Searching for Dark Matter with Atomic Clocks and Laser Interferometry

We propose new schemes for the direct detection of low-mass dark matter with atomic clock and laser interferometry experiments. Dark matter, which consists of low-mass bosons, can readily form an oscillating classical field that survives to reside in the observed galactic dark matter haloes if these particles have sufficiently low mass and are sufficiently feebly interacting. We have recently shown that the interaction of an oscillating classical dark matter field phi with Standard Model fields via quadratic-in-phi couplings produces both a 'slow' cosmological evolution and oscillating variations in the fundamental constants.

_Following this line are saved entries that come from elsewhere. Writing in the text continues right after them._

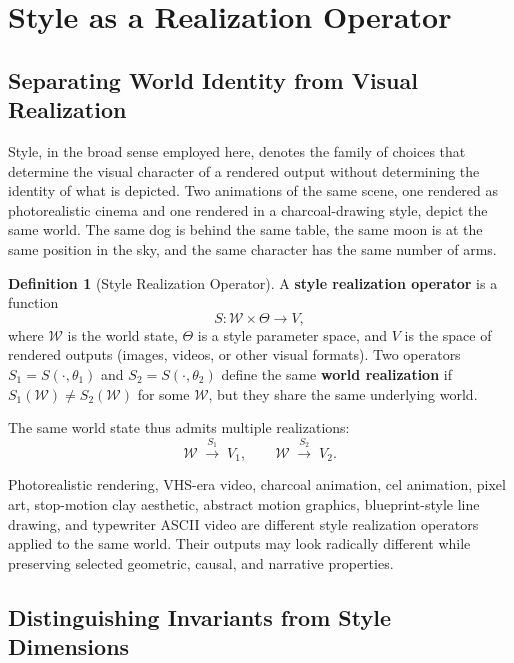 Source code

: \documentclass[12pt,a4paper]{article}
\theoremstyle{plain}
\theoremstyle{definition}
\newtheorem{definition}[theorem]{Definition}
\theoremstyle{remark}
\begin{document}
\section{Style as a Realization Operator}
\label{sec:style}

\subsection{Separating World Identity from Visual Realization}

Style, in the broad sense employed here, denotes the family of choices that determine the visual character of a rendered output without determining the identity of what is depicted. Two animations of the same scene, one rendered as photorealistic cinema and one rendered in a charcoal-drawing style, depict the same world. The same dog is behind the same table, the same moon is at the same position in the sky, and the same character has the same number of arms.

\begin{definition}[Style Realization Operator]
A \textbf{style realization operator} is a function
\[
S: \mathcal{W} \times \Theta \to V,
\]
where $\mathcal{W}$ is the world state, $\Theta$ is a style parameter space, and $V$ is the space of rendered outputs (images, videos, or other visual formats). Two operators $S_1 = S(\cdot, \theta_1)$ and $S_2 = S(\cdot, \theta_2)$ define the same \textbf{world realization} if $S_1(\mathcal{W}) \neq S_2(\mathcal{W})$ for some $\mathcal{W}$, but they share the same underlying world.
\end{definition}

The same world state thus admits multiple realizations:
\[
\mathcal{W} \;\xrightarrow{S_1}\; V_1, \qquad \mathcal{W} \;\xrightarrow{S_2}\; V_2.
\]

Photorealistic rendering, VHS-era video, charcoal animation, cel animation, pixel art, stop-motion clay aesthetic, abstract motion graphics, blueprint-style line drawing, and typewriter ASCII video are different style realization operators applied to the same world. Their outputs may look radically different while preserving selected geometric, causal, and narrative properties.

\subsection{Distinguishing Invariants from Style Dimensions}
\end{document}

Oscillating variations in the fundamental constants produce oscillating shifts in the transition frequencies of atomic clocks and other related systems, which can be used as high-precision probes to search for dark matter. Using recent atomic dysprosium spectroscopy data, we have derived limits on the quadratic interaction of phi with the photon that improve on existing constraints by up to 15 orders of magnitude. We have also proposed the use of laser and maser interferometry, in which a photon wavelength is compared with the interferometer arm length, as a novel high-precision platform to search for dark matter, with effects due to the variation of the electromagnetic fine-structure constant on alterations in the accumulated phase enhanced by up to 13 orders of magnitude.